These demonstrations of hypercubes and hyperspheres do have some distinctions beyond trading vertices and edges for curves. As we’ve previously noted, hyperspheres have an asymptotic zero volume and zero surface area convergence at high dimensions. This is not present for the unit hypercube, which we believe remain throughout dimensional adjustment at a volume of one (1^(n+1) = 1), although the surface area will have transience. We do not know if surface area of a hypercube through dimensional adjustment has a peak in a manner consistent with the hypersphere.
The lectures of [Hamming, 1995] noted that for hyperspheres in high dimensions, the majority of volume will lay on the surface of the shape, suggesting that if we are finding parallels between a neural network loss manifold and a high dimensioned hypersphere, we can expect that a gradient signal updating step will likely tend to update a majority, or at least sizable portion, of weights collectively as opposed to singular weights in isolation. With the volume lying near the surface and trending towards zero, that aligns with what we already noted that in the infinite-dimensional case all of the mass of the hypersphere being concentrated in the center.
As an aside, one could possibly interpret that a neural network interpolation threshold mirroring the hypersphere volumetric peak and decline through dimensional adjustment could be considered empirical evidence of the Poincaré conjecture [Poincaré, 1904], which has been generalized to the topology related statement that every compact-manifold is homotopy-equivalent to the n-sphere iff it is homeomorphic to the n-sphere [Weisstein, 2022], such empirical evidence aligning with what has previously been considered the proof in certain geometries by Thurston’s geometrization conjecture [Thurston, 1982].
Part 2 — Imagine
Hypercubes and spheres aren’t the only shapes possible at high dimension, at a minimum their study has probably originated from their being the two simplest examples for cases of continuous verses disjointed geometries, sort of like how in machine learning tanh and ReLU activation functions are considered two different regimes of smooth or disjointed (the latter of which opened the door to deep learning as an aside). Even though tanh and ReLU are different regimes, we previously noted that a 3 layer ReLU network is capable of modeling a function generated by a smaller depth smooth activation. These type of equivalency considerations are also studied in high geometries for geometric figures like spheres and cubes.

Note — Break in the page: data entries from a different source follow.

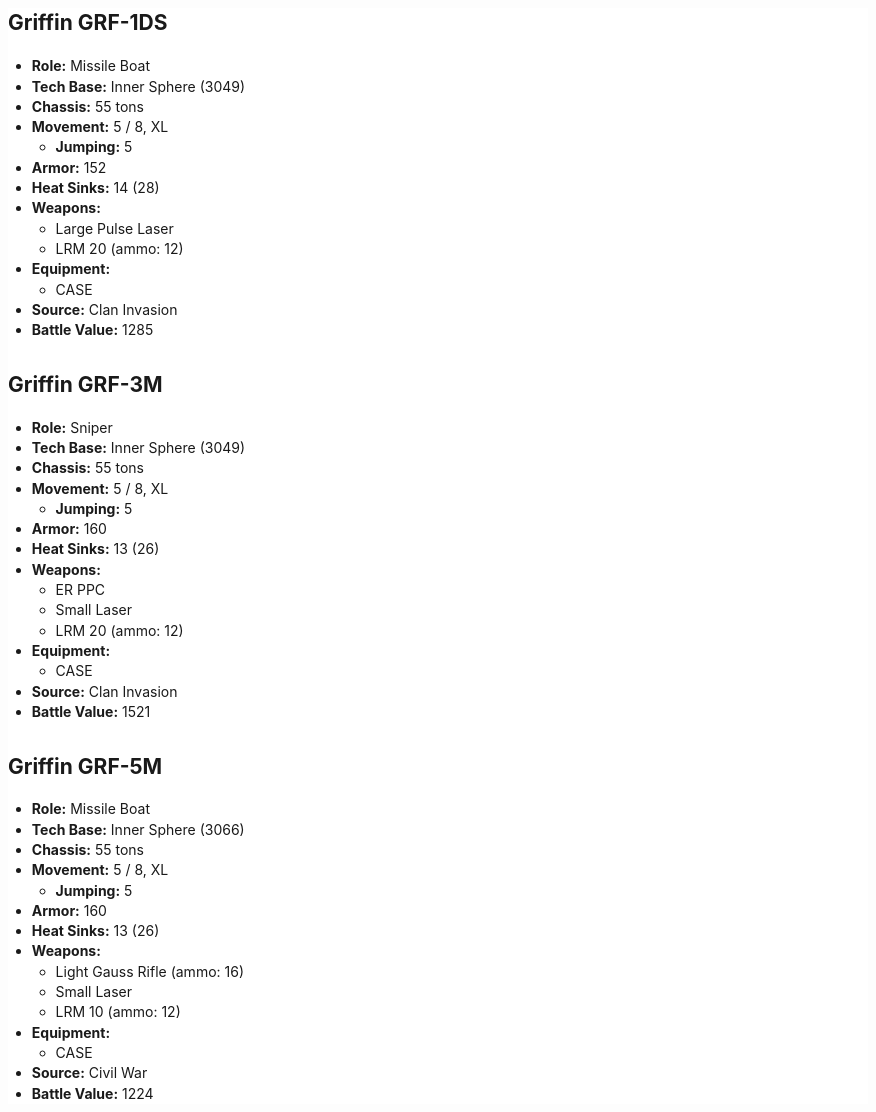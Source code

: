 
## Griffin GRF-1DS
- **Role:** Missile Boat
- **Tech Base:** Inner Sphere (3049)
- **Chassis:** 55 tons
- **Movement:** 5 / 8, XL
  - **Jumping:** 5
- **Armor:** 152
- **Heat Sinks:** 14 (28)
- **Weapons:**
  - Large Pulse Laser
  - LRM 20 (ammo: 12)
- **Equipment:**
  - CASE
- **Source:** Clan Invasion
- **Battle Value:** 1285

## Griffin GRF-3M
- **Role:** Sniper
- **Tech Base:** Inner Sphere (3049)
- **Chassis:** 55 tons
- **Movement:** 5 / 8, XL
  - **Jumping:** 5
- **Armor:** 160
- **Heat Sinks:** 13 (26)
- **Weapons:**
  - ER PPC
  - Small Laser
  - LRM 20 (ammo: 12)
- **Equipment:**
  - CASE
- **Source:** Clan Invasion
- **Battle Value:** 1521

## Griffin GRF-5M
- **Role:** Missile Boat
- **Tech Base:** Inner Sphere (3066)
- **Chassis:** 55 tons
- **Movement:** 5 / 8, XL
  - **Jumping:** 5
- **Armor:** 160
- **Heat Sinks:** 13 (26)
- **Weapons:**
  - Light Gauss Rifle (ammo: 16)
  - Small Laser
  - LRM 10 (ammo: 12)
- **Equipment:**
  - CASE
- **Source:** Civil War
- **Battle Value:** 1224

One of the ways to consider geometries of exotic variety is by considering how tightly a set can be packed together. The artist M.C. Escher (and the physicist Roger Penrose before him) was known for tiling canvases with interlocking figures of corresponding shapes fit together like puzzle pieces, like white and black birds crossing paths in the horizon fading into cropland squares. A natural question to ask for these higher dimensions is whether there exist naturally occurring Penrose tilings whose sets of common shapes can interlock into a comprehensive canvas. We don’t know if this has been proven for hypercubes, but it is reasonable to suspect that it might be, after all each side has a commonly shaped face and each edge is of equivalent length.
High dimensional shapes that carry this property of common faces on each side, like that set of five unique dice you may have played dungeons and dragons with in middle school, are rare enough that their prevalence has been catalogued through dimensions, and it turns out that there is a very interesting pattern that emerges when counting the number of such unique figures that exist in each dimension count.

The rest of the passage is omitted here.